Find the equation of the straight line which is both a tangent and normal to the curve $x=3t^2,y=2t^3?$
I found $\frac{dy}{dx}=t$.Let the curve has tangent at point $P(t_1)i.e.(3t_1^2,2t_1^3)$ and let the curve has same line as normal at point $Q(t_2)i.e.(3t_2^2,2t_2^3)$
$t_1=\frac{-1}{t_2}$
But i could not solve further.Please help me.
On
When you computed $ \frac{dy}{dx} = t, $ you crossed out $t$ from numerator and denominator under the assumption that $ t \ne 0. $ and you are dealing exactly with that situation!
This is a semi-cubical "parabola" which should be sketched to understand tangent behavior at the origin. The tangent rotates to have slopes $ 0, - \infty, 0 $ at the cusp point where a fast rotation and slope transition occur. The tangent appears to be tangent and normal at the narrow cusp.
It is with this view the question makes sense.
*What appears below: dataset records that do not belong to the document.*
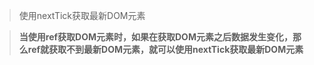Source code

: > 使用nextTick获取最新DOM元素

> **当使用ref获取DOM元素时，如果在获取DOM元素之后数据发生变化，那么ref就获取不到最新DOM元素，就可以使用nextTick获取最新DOM元素**

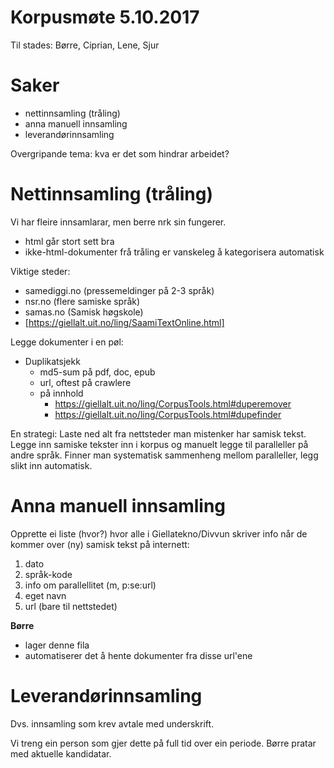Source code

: # Korpusmøte 5.10.2017

Til stades: Børre, Ciprian, Lene, Sjur

# Saker
* nettinnsamling (tråling)
* anna manuell innsamling
* leverandørinnsamling

Overgripande tema: kva er det som hindrar arbeidet?

# Nettinnsamling (tråling)

Vi har fleire innsamlarar, men berre nrk sin fungerer.
* html går stort sett bra
* ikke-html-dokumenter frå tråling er vanskeleg å kategorisera automatisk

Viktige steder:
* samediggi.no (pressemeldinger på 2-3 språk)
* nsr.no (flere samiske språk)
* samas.no (Samisk høgskole)
* [https://giellalt.uit.no/ling/SaamiTextOnline.html]

Legge dokumenter i en pøl:
* Duplikatsjekk
    - md5-sum på pdf, doc, epub
    - url, oftest på crawlere
    - på innhold
        - https://giellalt.uit.no/ling/CorpusTools.html#duperemover
        - https://giellalt.uit.no/ling/CorpusTools.html#dupefinder

En strategi:
Laste ned alt fra nettsteder man mistenker har samisk tekst. Legge
inn samiske tekster inn i korpus og manuelt legge til paralleller
på andre språk. Finner man systematisk sammenheng mellom
paralleller, legg slikt inn automatisk.

# Anna manuell innsamling

Opprette ei liste (hvor?) hvor alle i Giellatekno/Divvun skriver
info når de kommer over (ny) samisk tekst på internett:

1. dato
1. språk-kode
1. info om parallellitet (m, p:se:url)
1. eget navn
1. url (bare til nettstedet)

**Børre**
* lager denne fila
* automatiserer det å hente dokumenter fra disse url'ene

# Leverandørinnsamling

Dvs. innsamling som krev avtale med underskrift.

Vi treng ein person som gjer dette på full tid over ein periode.
Børre pratar med aktuelle kandidatar.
You've only related the slopes of the line, but not used the fact that the line is determined by the points it is passing through. The equation of the line will be : $$\frac{y-2t_1^3}{x-3t_1^2}=\frac{2t_1^3-2t_2^3}{3t_1^2-3t_2^2}$$ $$y-2t_1^3=(x-3t_1^2)\left(\frac 23\cdot\frac{t_1^2+t_2^2-1}{t_1+t_2}\right)$$ Now equate the slope of this line to $t_1$ or $-\frac 1 {t_2}$ and you will obtain their values.